CodeGRAG: Bridging the Gap between Natural Language and Programming Language via Graphical Retrieval Augmented Generation
Kounianhua Du, Jizheng Chen, Renting Rui, Huacan Chai, Lingyue Fu, Wei Xia, Yasheng Wang, Ruiming Tang, Yong Yu, Weinan Zhang

TL;DR
CodeGRAG introduces a graph-based framework that enhances large language models' ability to generate code by bridging the gap between natural language and programming languages through structural code representations and prompt techniques.
Contribution
It presents a novel graphical retrieval augmented approach with prompt strategies to improve code generation accuracy and cross-lingual performance in large language models.
Findings
Significant improvement in code generation quality.
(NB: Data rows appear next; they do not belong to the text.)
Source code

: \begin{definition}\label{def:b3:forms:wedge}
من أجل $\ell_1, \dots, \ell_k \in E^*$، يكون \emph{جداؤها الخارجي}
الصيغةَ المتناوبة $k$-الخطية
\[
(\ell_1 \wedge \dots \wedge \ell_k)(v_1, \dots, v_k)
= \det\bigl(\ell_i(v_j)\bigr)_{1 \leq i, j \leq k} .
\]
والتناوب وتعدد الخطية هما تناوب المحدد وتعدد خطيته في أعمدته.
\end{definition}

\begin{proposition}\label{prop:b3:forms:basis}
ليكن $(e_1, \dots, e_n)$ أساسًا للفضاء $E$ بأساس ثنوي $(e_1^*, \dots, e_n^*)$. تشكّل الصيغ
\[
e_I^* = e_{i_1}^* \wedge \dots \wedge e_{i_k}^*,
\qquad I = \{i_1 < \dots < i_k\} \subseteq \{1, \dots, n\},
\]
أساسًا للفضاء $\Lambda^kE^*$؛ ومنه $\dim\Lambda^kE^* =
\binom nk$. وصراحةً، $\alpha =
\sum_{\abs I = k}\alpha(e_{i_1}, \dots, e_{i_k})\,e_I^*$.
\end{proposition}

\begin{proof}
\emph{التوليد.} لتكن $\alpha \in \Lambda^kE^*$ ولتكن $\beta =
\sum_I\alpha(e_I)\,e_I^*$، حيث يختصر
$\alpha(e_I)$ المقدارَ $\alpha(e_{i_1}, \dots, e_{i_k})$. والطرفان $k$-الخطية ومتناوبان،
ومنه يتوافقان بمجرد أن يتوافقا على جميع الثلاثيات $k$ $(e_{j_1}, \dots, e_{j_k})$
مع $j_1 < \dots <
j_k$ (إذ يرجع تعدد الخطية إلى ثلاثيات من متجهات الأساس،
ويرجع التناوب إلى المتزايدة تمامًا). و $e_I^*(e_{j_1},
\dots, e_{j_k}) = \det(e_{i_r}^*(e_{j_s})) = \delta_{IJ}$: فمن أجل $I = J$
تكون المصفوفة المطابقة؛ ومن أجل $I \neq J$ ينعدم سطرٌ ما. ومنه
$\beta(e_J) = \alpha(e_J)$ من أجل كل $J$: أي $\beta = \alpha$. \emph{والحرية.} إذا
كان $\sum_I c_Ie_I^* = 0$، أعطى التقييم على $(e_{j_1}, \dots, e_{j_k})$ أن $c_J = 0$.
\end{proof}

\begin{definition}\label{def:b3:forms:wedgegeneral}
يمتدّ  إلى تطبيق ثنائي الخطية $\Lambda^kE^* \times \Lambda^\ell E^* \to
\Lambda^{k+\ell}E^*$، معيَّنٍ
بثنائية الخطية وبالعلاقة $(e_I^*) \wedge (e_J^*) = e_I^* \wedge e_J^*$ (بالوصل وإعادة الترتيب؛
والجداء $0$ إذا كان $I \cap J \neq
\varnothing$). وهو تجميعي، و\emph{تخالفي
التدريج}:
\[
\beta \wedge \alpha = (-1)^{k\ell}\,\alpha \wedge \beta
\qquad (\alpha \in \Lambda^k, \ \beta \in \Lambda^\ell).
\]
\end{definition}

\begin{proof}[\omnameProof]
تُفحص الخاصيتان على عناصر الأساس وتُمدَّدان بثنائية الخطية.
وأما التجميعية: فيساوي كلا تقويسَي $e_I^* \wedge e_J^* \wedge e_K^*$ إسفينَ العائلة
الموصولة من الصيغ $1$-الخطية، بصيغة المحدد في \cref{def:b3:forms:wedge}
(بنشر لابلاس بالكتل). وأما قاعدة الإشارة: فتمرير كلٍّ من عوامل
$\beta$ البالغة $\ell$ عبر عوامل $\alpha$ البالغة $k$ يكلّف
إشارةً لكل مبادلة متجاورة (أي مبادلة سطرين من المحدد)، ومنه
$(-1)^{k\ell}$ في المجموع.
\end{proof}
Enhanced cross-lingual code generation performance.
Effective integration of control and data flow graphs into LLMs.
Abstract
Utilizing large language models to generate codes has shown promising meaning in software development revolution. Despite the intelligence shown by the large language models, their specificity in code generation can still be improved due to the syntactic gap and mismatched vocabulary existing between natural language and programming languages. In this paper, we propose CodeGRAG, a Graphical Retrieval Augmented Code Generation framework that bridges the gap between NL and PL to enhance the performance of LLMs. CodeGRAG builds the graphical view of code blocks based on the control flow and data flow of them to better interpret the programming domain knowledge, which can facilitate natural language based LLMs for better understanding of code syntax and serve as a bridge among different programming languages. To take the extracted structural knowledge into the foundation models, we propose…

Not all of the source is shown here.